The Rangers announced that Schieffer would be given the team’s highest honor during an induction ceremony on Aug. 23. He’s the sixth inductee in a “non-playing capacity.”
“I am sure most of you were surprised when you got the announcement; I was surprised,” said Schieffer, who graduated from Arlington Heights and the University of Texas.
“It’s a great honor. I always said that the definition of a good job was when you got paid to watch a baseball game, and I thought I had a really good job. Building this ballpark was really the joy of my life.”
Schieffer is proud of how well the facility has aged, saying: “I always thought it would be better when it had a little patina on it from use.”

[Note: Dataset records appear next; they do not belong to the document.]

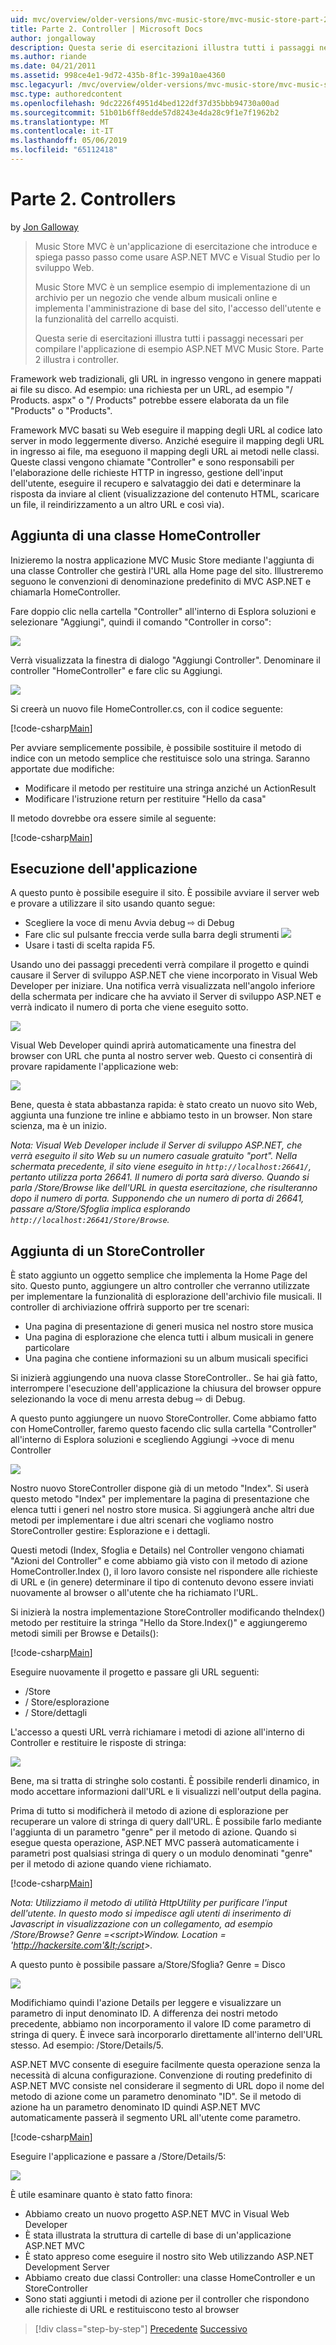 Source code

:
 ```yaml
---
uid: mvc/overview/older-versions/mvc-music-store/mvc-music-store-part-2
title: Parte 2. Controller | Microsoft Docs
author: jongalloway
description: Questa serie di esercitazioni illustra tutti i passaggi necessari per compilare l'applicazione di esempio ASP.NET MVC Music Store. Parte 2 illustra i controller.
ms.author: riande
ms.date: 04/21/2011
ms.assetid: 998ce4e1-9d72-435b-8f1c-399a10ae4360
msc.legacyurl: /mvc/overview/older-versions/mvc-music-store/mvc-music-store-part-2
msc.type: authoredcontent
ms.openlocfilehash: 9dc2226f4951d4bed122df37d35bbb94730a00ad
ms.sourcegitcommit: 51b01b6ff8edde57d8243e4da28c9f1e7f1962b2
ms.translationtype: MT
ms.contentlocale: it-IT
ms.lasthandoff: 05/06/2019
ms.locfileid: "65112418"
---
```

# <a name="part-2-controllers"></a>Parte 2. Controllers

by [Jon Galloway](https://github.com/jongalloway)

> Music Store MVC è un'applicazione di esercitazione che introduce e spiega passo passo come usare ASP.NET MVC e Visual Studio per lo sviluppo Web.  
>   
> Music Store MVC è un semplice esempio di implementazione di un archivio per un negozio che vende album musicali online e implementa l'amministrazione di base del sito, l'accesso dell'utente e la funzionalità del carrello acquisti.  
>   
> Questa serie di esercitazioni illustra tutti i passaggi necessari per compilare l'applicazione di esempio ASP.NET MVC Music Store. Parte 2 illustra i controller.

Framework web tradizionali, gli URL in ingresso vengono in genere mappati ai file su disco. Ad esempio: una richiesta per un URL, ad esempio "/ Products. aspx" o "/ Products" potrebbe essere elaborata da un file "Products" o "Products".

Framework MVC basati su Web eseguire il mapping degli URL al codice lato server in modo leggermente diverso. Anziché eseguire il mapping degli URL in ingresso ai file, ma eseguono il mapping degli URL ai metodi nelle classi. Queste classi vengono chiamate "Controller" e sono responsabili per l'elaborazione delle richieste HTTP in ingresso, gestione dell'input dell'utente, eseguire il recupero e salvataggio dei dati e determinare la risposta da inviare al client (visualizzazione del contenuto HTML, scaricare un file, il reindirizzamento a un altro URL e così via).

## <a name="adding-a-homecontroller"></a>Aggiunta di una classe HomeController

Inizieremo la nostra applicazione MVC Music Store mediante l'aggiunta di una classe Controller che gestirà l'URL alla Home page del sito. Illustreremo seguono le convenzioni di denominazione predefinito di MVC ASP.NET e chiamarla HomeController.

Fare doppio clic nella cartella "Controller" all'interno di Esplora soluzioni e selezionare "Aggiungi", quindi il comando "Controller in corso":

![](mvc-music-store-part-2/_static/image1.jpg)

Verrà visualizzata la finestra di dialogo "Aggiungi Controller". Denominare il controller "HomeController" e fare clic su Aggiungi.

![](mvc-music-store-part-2/_static/image1.png)

Si creerà un nuovo file HomeController.cs, con il codice seguente:

[!code-csharp[Main](mvc-music-store-part-2/samples/sample1.cs)]

Per avviare semplicemente possibile, è possibile sostituire il metodo di indice con un metodo semplice che restituisce solo una stringa. Saranno apportate due modifiche:

- Modificare il metodo per restituire una stringa anziché un ActionResult
- Modificare l'istruzione return per restituire "Hello da casa"

Il metodo dovrebbe ora essere simile al seguente:

[!code-csharp[Main](mvc-music-store-part-2/samples/sample2.cs)]

## <a name="running-the-application"></a>Esecuzione dell'applicazione

A questo punto è possibile eseguire il sito. È possibile avviare il server web e provare a utilizzare il sito usando quanto segue:

- Scegliere la voce di menu Avvia debug ⇨ di Debug
- Fare clic sul pulsante freccia verde sulla barra degli strumenti ![](mvc-music-store-part-2/_static/image2.jpg)
- Usare i tasti di scelta rapida F5.

Usando uno dei passaggi precedenti verrà compilare il progetto e quindi causare il Server di sviluppo ASP.NET che viene incorporato in Visual Web Developer per iniziare. Una notifica verrà visualizzata nell'angolo inferiore della schermata per indicare che ha avviato il Server di sviluppo ASP.NET e verrà indicato il numero di porta che viene eseguito sotto.

![](mvc-music-store-part-2/_static/image2.png)

Visual Web Developer quindi aprirà automaticamente una finestra del browser con URL che punta al nostro server web. Questo ci consentirà di provare rapidamente l'applicazione web:

![](mvc-music-store-part-2/_static/image3.png)

Bene, questa è stata abbastanza rapida: è stato creato un nuovo sito Web, aggiunta una funzione tre inline e abbiamo testo in un browser. Non stare scienza, ma è un inizio.

*Nota: Visual Web Developer include il Server di sviluppo ASP.NET, che verrà eseguito il sito Web su un numero casuale gratuito "port". Nella schermata precedente, il sito viene eseguito in `http://localhost:26641/`, pertanto utilizza porta 26641. Il numero di porta sarà diverso. Quando si parla /Store/Browse like dell'URL in questa esercitazione, che risulteranno dopo il numero di porta. Supponendo che un numero di porta di 26641, passare a/Store/Sfoglia implica esplorando `http://localhost:26641/Store/Browse`.*

## <a name="adding-a-storecontroller"></a>Aggiunta di un StoreController

È stato aggiunto un oggetto semplice che implementa la Home Page del sito. Questo punto, aggiungere un altro controller che verranno utilizzate per implementare la funzionalità di esplorazione dell'archivio file musicali. Il controller di archiviazione offrirà supporto per tre scenari:

- Una pagina di presentazione di generi musica nel nostro store musica
- Una pagina di esplorazione che elenca tutti i album musicali in genere particolare
- Una pagina che contiene informazioni su un album musicali specifici

Si inizierà aggiungendo una nuova classe StoreController.. Se hai già fatto, interrompere l'esecuzione dell'applicazione la chiusura del browser oppure selezionando la voce di menu arresta debug ⇨ di Debug.

A questo punto aggiungere un nuovo StoreController. Come abbiamo fatto con HomeController, faremo questo facendo clic sulla cartella "Controller" all'interno di Esplora soluzioni e scegliendo Aggiungi -&gt;voce di menu Controller

![](mvc-music-store-part-2/_static/image4.png)

Nostro nuovo StoreController dispone già di un metodo "Index". Si userà questo metodo "Index" per implementare la pagina di presentazione che elenca tutti i generi nel nostro store musica. Si aggiungerà anche altri due metodi per implementare i due altri scenari che vogliamo nostro StoreController gestire: Esplorazione e i dettagli.

Questi metodi (Index, Sfoglia e Details) nel Controller vengono chiamati "Azioni del Controller" e come abbiamo già visto con il metodo di azione HomeController.Index (), il loro lavoro consiste nel rispondere alle richieste di URL e (in genere) determinare il tipo di contenuto devono essere inviati nuovamente al browser o all'utente che ha richiamato l'URL.

Si inizierà la nostra implementazione StoreController modificando theIndex() metodo per restituire la stringa "Hello da Store.Index()" e aggiungeremo metodi simili per Browse e Details():

[!code-csharp[Main](mvc-music-store-part-2/samples/sample3.cs)]

Eseguire nuovamente il progetto e passare gli URL seguenti:

- /Store
- / Store/esplorazione
- / Store/dettagli

L'accesso a questi URL verrà richiamare i metodi di azione all'interno di Controller e restituire le risposte di stringa:

![](mvc-music-store-part-2/_static/image5.png)

Bene, ma si tratta di stringhe solo costanti. È possibile renderli dinamico, in modo accettare informazioni dall'URL e li visualizzi nell'output della pagina.

Prima di tutto si modificherà il metodo di azione di esplorazione per recuperare un valore di stringa di query dall'URL. È possibile farlo mediante l'aggiunta di un parametro "genre" per il metodo di azione. Quando si esegue questa operazione, ASP.NET MVC passerà automaticamente i parametri post qualsiasi stringa di query o un modulo denominati "genre" per il metodo di azione quando viene richiamato.

[!code-csharp[Main](mvc-music-store-part-2/samples/sample4.cs)]

*Nota: Utilizziamo il metodo di utilità HttpUtility per purificare l'input dell'utente. In questo modo si impedisce agli utenti di inserimento di Javascript in visualizzazione con un collegamento, ad esempio /Store/Browse? Genre =&lt;script&gt;Window. Location = 'http://hackersite.com'&lt;/script&gt;.*

A questo punto è possibile passare a/Store/Sfoglia? Genre = Disco

![](mvc-music-store-part-2/_static/image6.png)

Modifichiamo quindi l'azione Details per leggere e visualizzare un parametro di input denominato ID. A differenza dei nostri metodo precedente, abbiamo non incorporamento il valore ID come parametro di stringa di query. È invece sarà incorporarlo direttamente all'interno dell'URL stesso. Ad esempio: /Store/Details/5.

ASP.NET MVC consente di eseguire facilmente questa operazione senza la necessità di alcuna configurazione. Convenzione di routing predefinito di ASP.NET MVC consiste nel considerare il segmento di URL dopo il nome del metodo di azione come un parametro denominato "ID". Se il metodo di azione ha un parametro denominato ID quindi ASP.NET MVC automaticamente passerà il segmento URL all'utente come parametro.

[!code-csharp[Main](mvc-music-store-part-2/samples/sample5.cs)]

Eseguire l'applicazione e passare a /Store/Details/5:

![](mvc-music-store-part-2/_static/image7.png)

È utile esaminare quanto è stato fatto finora:

- Abbiamo creato un nuovo progetto ASP.NET MVC in Visual Web Developer
- È stata illustrata la struttura di cartelle di base di un'applicazione ASP.NET MVC
- È stato appreso come eseguire il nostro sito Web utilizzando ASP.NET Development Server
- Abbiamo creato due classi Controller: una classe HomeController e un StoreController
- Sono stati aggiunti i metodi di azione per il controller che rispondono alle richieste di URL e restituiscono testo al browser

> [!div class="step-by-step"]
> [Precedente](mvc-music-store-part-1.md)
> [Successivo](mvc-music-store-part-3.md)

Schieffer spoke at length about the ballpark and the importance of it to fans. He went on to say that a domed stadium was not economically feasible at the time and that he’s been disappointed that more development hasn’t occurred outside the ballpark.
But Schieffer, who was an original investor in the ownership group headed by George W. Bush and Edward (Rusty) Rose that purchased the club in April 1989, also reflected on his years with the team, specifically his tenure as team president from February 1991 until April 1999.

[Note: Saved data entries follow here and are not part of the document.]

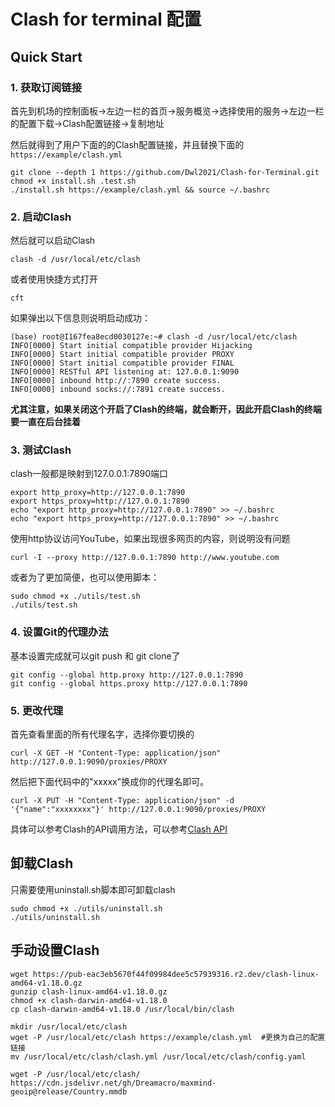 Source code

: 

# Clash for terminal 配置

## Quick Start

### 1. 获取订阅链接

首先到机场的控制面板->左边一栏的首页->服务概览->选择使用的服务->左边一栏的配置下载->Clash配置链接->复制地址

然后就得到了用户下面的的Clash配置链接，并且替换下面的`https://example/clash.yml`

```
git clone --depth 1 https://github.com/Dwl2021/Clash-for-Terminal.git
chmod +x install.sh .test.sh
./install.sh https://example/clash.yml && source ~/.bashrc
```

### 2. 启动Clash

然后就可以启动Clash

```
clash -d /usr/local/etc/clash  
```

或者使用快捷方式打开

```
cft
```

如果弹出以下信息则说明启动成功：

```
(base) root@I167fea8ecd0030127e:~# clash -d /usr/local/etc/clash
INFO[0000] Start initial compatible provider Hijacking  
INFO[0000] Start initial compatible provider PROXY      
INFO[0000] Start initial compatible provider FINAL      
INFO[0000] RESTful API listening at: 127.0.0.1:9090     
INFO[0000] inbound http://:7890 create success.         
INFO[0000] inbound socks://:7891 create success.  
```

**尤其注意，如果关闭这个开启了Clash的终端，就会断开，因此开启Clash的终端要一直在后台挂着**

### 3. 测试Clash

clash一般都是映射到127.0.0.1:7890端口

```
export http_proxy=http://127.0.0.1:7890
export https_proxy=http://127.0.0.1:7890
echo "export http_proxy=http://127.0.0.1:7890" >> ~/.bashrc
echo "export https_proxy=http://127.0.0.1:7890" >> ~/.bashrc
```

使用http协议访问YouTube，如果出现很多网页的内容，则说明没有问题

```
curl -I --proxy http://127.0.0.1:7890 http://www.youtube.com
```

或者为了更加简便，也可以使用脚本：

```
sudo chmod +x ./utils/test.sh
./utils/test.sh
```

### 4. 设置Git的代理办法

基本设置完成就可以git push 和 git clone了

```
git config --global http.proxy http://127.0.0.1:7890
git config --global https.proxy http://127.0.0.1:7890
```

### 5. 更改代理

首先查看里面的所有代理名字，选择你要切换的

```
curl -X GET -H "Content-Type: application/json" http://127.0.0.1:9090/proxies/PROXY
```

然后把下面代码中的"xxxxx"换成你的代理名即可。

```
curl -X PUT -H "Content-Type: application/json" -d '{"name":"xxxxxxxx"}' http://127.0.0.1:9090/proxies/PROXY
```

具体可以参考Clash的API调用方法，可以参考[Clash API](https://clash.wiki/runtime/external-controller.html)

## 卸载Clash
只需要使用uninstall.sh脚本即可卸载clash

```
sudo chmod +x ./utils/uninstall.sh
./utils/uninstall.sh
```

## 手动设置Clash

```
wget https://pub-eac3eb5670f44f09984dee5c57939316.r2.dev/clash-linux-amd64-v1.18.0.gz
gunzip clash-linux-amd64-v1.18.0.gz
chmod +x clash-darwin-amd64-v1.18.0
cp clash-darwin-amd64-v1.18.0 /usr/local/bin/clash

mkdir /usr/local/etc/clash
wget -P /usr/local/etc/clash https://example/clash.yml	#更换为自己的配置链接
mv /usr/local/etc/clash/clash.yml /usr/local/etc/clash/config.yaml

wget -P /usr/local/etc/clash/ https://cdn.jsdelivr.net/gh/Dreamacro/maxmind-geoip@release/Country.mmdb
```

Schieffer recalled the day he signed Ivan Rodriguez to a five-year, $42 million deal on July 31, 1997. Earlier in the day, the Rangers had worked out a trade that would have sent the star backstop to the New York Yankees but worked out a last-minute deal.
Nick Tepesch appeared to be making a spot start in his season debut last Wednesday in Houston, but finds himself in the rotation for now.
Tepesch pitched well against the Astros, limiting them to one run on two hits with three walks and eight strikeouts over 5 1/3 innings. The only thing he would like to change Wednesday against the Mariners is the number of pitches he throws early on.
“I would have liked to pitch deeper in a game like that,” Tepesch said. “But I’m going to keep the same approach. I’m not changing what I am as a pitcher — attacking, being down in the zone and getting quick outs.”
Leonys Martin slept on his neck the wrong way Monday night, causing neck stiffness severe enough to force him out of Tuesday’s lineup.
Daniel Robertson replaced Martin in center field and atop the lineup, but the club hopes Martin is ready Wednesday.
“He tried to get some treatment, but it just didn’t work,” manager Ron Washington said. “Right now, we’ve got to go day-to-day. It’s nothing serious, but Marty’s neck is stiff.”